The model we will use for the predicting the facial features is a Convolutional Neural Network (CNN). CNNs have proven to be very successful at identifying patterns in images and deliver state of the art performance. In addition to identifying which types of layers (2D convolutional, dense, etc.) we will need in the network, we will need to determine the number of layers as well as the number of neurons and activation function for each layer. Moreover, for the convolutional layers we need to evaluate the size of our filters and understand if zero padding will be needed to maintain the dimensions of the input image throughout the network.
The key parameter for the model will be the weights for each neuron connection of the network which we will optimize using an optimization algorithm similar to stochastic gradient descent to minimize our root mean squared error loss function.
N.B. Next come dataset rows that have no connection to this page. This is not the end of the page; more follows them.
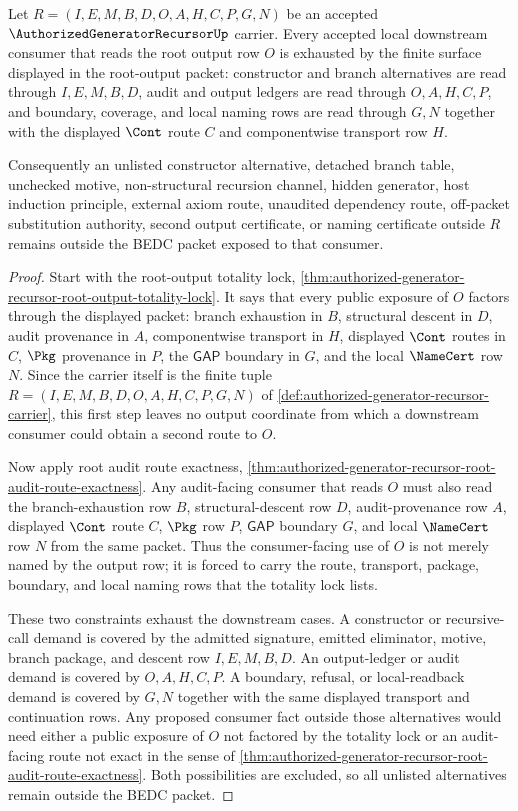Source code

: \begin{lemma}
\label{lem:authorized-generator-recursor-root-output-totality-downstream-coverage}
Let $R=(I,E,M,B,D,O,A,H,C,P,G,N)$ be an accepted $\AuthorizedGeneratorRecursorUp$ carrier. Every accepted local downstream consumer that reads the root output row $O$ is exhausted by the finite surface displayed in the root-output packet: constructor and branch alternatives are read through $I,E,M,B,D$, audit and output ledgers are read through $O,A,H,C,P$, and boundary, coverage, and local naming rows are read through $G,N$ together with the displayed $\Cont$ route $C$ and componentwise transport row $H$.

Consequently an unlisted constructor alternative, detached branch table, unchecked motive, non-structural recursion channel, hidden generator, host induction principle, external axiom route, unaudited dependency route, off-packet substitution authority, second output certificate, or naming certificate outside $R$ remains outside the BEDC packet exposed to that consumer.
\end{lemma}
\begin{proof}
Start with the root-output totality lock, \autoref{thm:authorized-generator-recursor-root-output-totality-lock}. It says that every public exposure of $O$ factors through the displayed packet: branch exhaustion in $B$, structural descent in $D$, audit provenance in $A$, componentwise transport in $H$, displayed $\Cont$ routes in $C$, $\Pkg$ provenance in $P$, the $\mathsf{GAP}$ boundary in $G$, and the local $\NameCert$ row $N$. Since the carrier itself is the finite tuple $R=(I,E,M,B,D,O,A,H,C,P,G,N)$ of \autoref{def:authorized-generator-recursor-carrier}, this first step leaves no output coordinate from which a downstream consumer could obtain a second route to $O$.

Now apply root audit route exactness, \autoref{thm:authorized-generator-recursor-root-audit-route-exactness}. Any audit-facing consumer that reads $O$ must also read the branch-exhaustion row $B$, structural-descent row $D$, audit-provenance row $A$, displayed $\Cont$ route $C$, $\Pkg$ row $P$, $\mathsf{GAP}$ boundary $G$, and local $\NameCert$ row $N$ from the same packet. Thus the consumer-facing use of $O$ is not merely named by the output row; it is forced to carry the route, transport, package, boundary, and local naming rows that the totality lock lists.

These two constraints exhaust the downstream cases. A constructor or recursive-call demand is covered by the admitted signature, emitted eliminator, motive, branch package, and descent row $I,E,M,B,D$. An output-ledger or audit demand is covered by $O,A,H,C,P$. A boundary, refusal, or local-readback demand is covered by $G,N$ together with the same displayed transport and continuation rows. Any proposed consumer fact outside those alternatives would need either a public exposure of $O$ not factored by the totality lock or an audit-facing route not exact in the sense of \autoref{thm:authorized-generator-recursor-root-audit-route-exactness}. Both possibilities are excluded, so all unlisted alternatives remain outside the BEDC packet.
\end{proof}
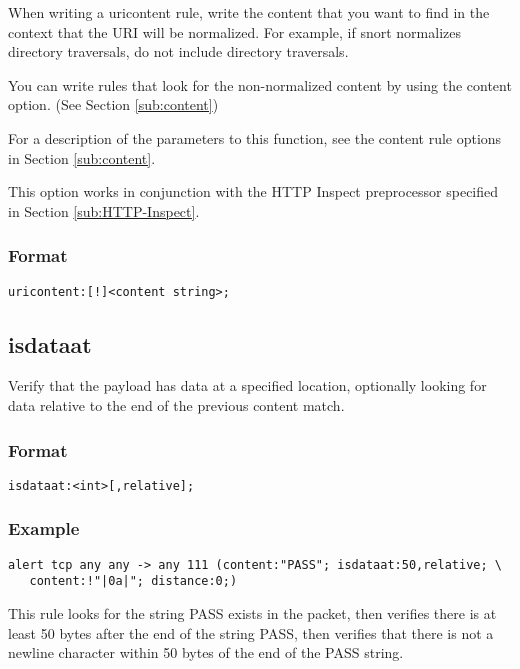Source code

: \documentclass[english]{report}
\begin{document}
When writing a uricontent rule, write the content that you want to find in the
context that the URI will be normalized.  For example, if snort normalizes directory traversals, do not include directory traversals.  

You can write rules that look for the non-normalized content by using the content option.  (See Section \ref{sub:content})

For a description of the parameters to this function, see the content rule
options in Section \ref{sub:content}. 

This option works in conjunction with the HTTP Inspect preprocessor specified
in Section \ref{sub:HTTP-Inspect}.

\subsubsection{Format}

\begin{verbatim}
uricontent:[!]<content string>;
\end{verbatim}

\subsection{isdataat}

Verify that the payload has data at a specified location, optionally looking for data relative to the end of the previous content match.

\subsubsection{Format}

\begin{verbatim}
isdataat:<int>[,relative];
\end{verbatim}

\subsubsection{Example}
\begin{verbatim}
alert tcp any any -> any 111 (content:"PASS"; isdataat:50,relative; \ 
   content:!"|0a|"; distance:0;)
\end{verbatim}
This rule looks for the string PASS exists in the packet, then verifies there
is at least 50 bytes after the end of the string PASS, then verifies that there
is not a newline character within 50 bytes of the end of the PASS string.
\end{document}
We will fit the model using training data and test the model's performance on unseen data. Based on the model's performance on training and test data we then determine if we need to increase the model's complexity. We will also conduct error analysis after each model we build and review our worst predictions and our loss function for specific features to identify ways to improve our model.
We will then improve the model by tuning hyperparameters such as the number of neurons for each layer in the CNN and explore techniques such as Max Pooling and Dropout to prevent our model from overfitting and improve the model's ability to generalize to the test data. We will then update the model, refit the model, and test the model again on our test data. One of the challenges we will encounter during this project is building a CNN with missing data. We will explore using a model with a masked loss function to allow us to train the model using all of the training dataset. At the end our analysis we then compare the performance across all of our models and also discuss additional feature engineering or data augmentation techniques that could be explored to improve the performance of future models.
The original data is downloaded from Kaggle under the following link:
https://www.kaggle.com/c/facial-keypoints-detection/data?select=training.zip.
The name of the file is training.zip for the Kaggle's competition. Otherwise, it also can be downloaded from our drive in the following link:
https://drive.google.com/drive/folders/176D4a34yfzZvf7ETIx9ST2oih2l6XZCy?usp=sharing.
Please be sure that the data (training.csv) have the following path form the location of this notebook:
/data/training/training.csv
After running the notebook for the first time, the CNN models are saved in a folder named models with three subfolders that correspond to each model. The following paths are from the location of this notebook:
- /models/model_base
- /models/model_base_extended
- /models/model_Mask
The loss and validation loss calculated during the training phase are also saved in the following files with JSON format:
- models/model_base_loss.json
- models/model_base_extended_loss.json
- models/model_mask.json
IMORTANT: If any model is going to be trained, the corresponding model's folder must be removed from its location. Otherwise, it is going to be loaded from that location.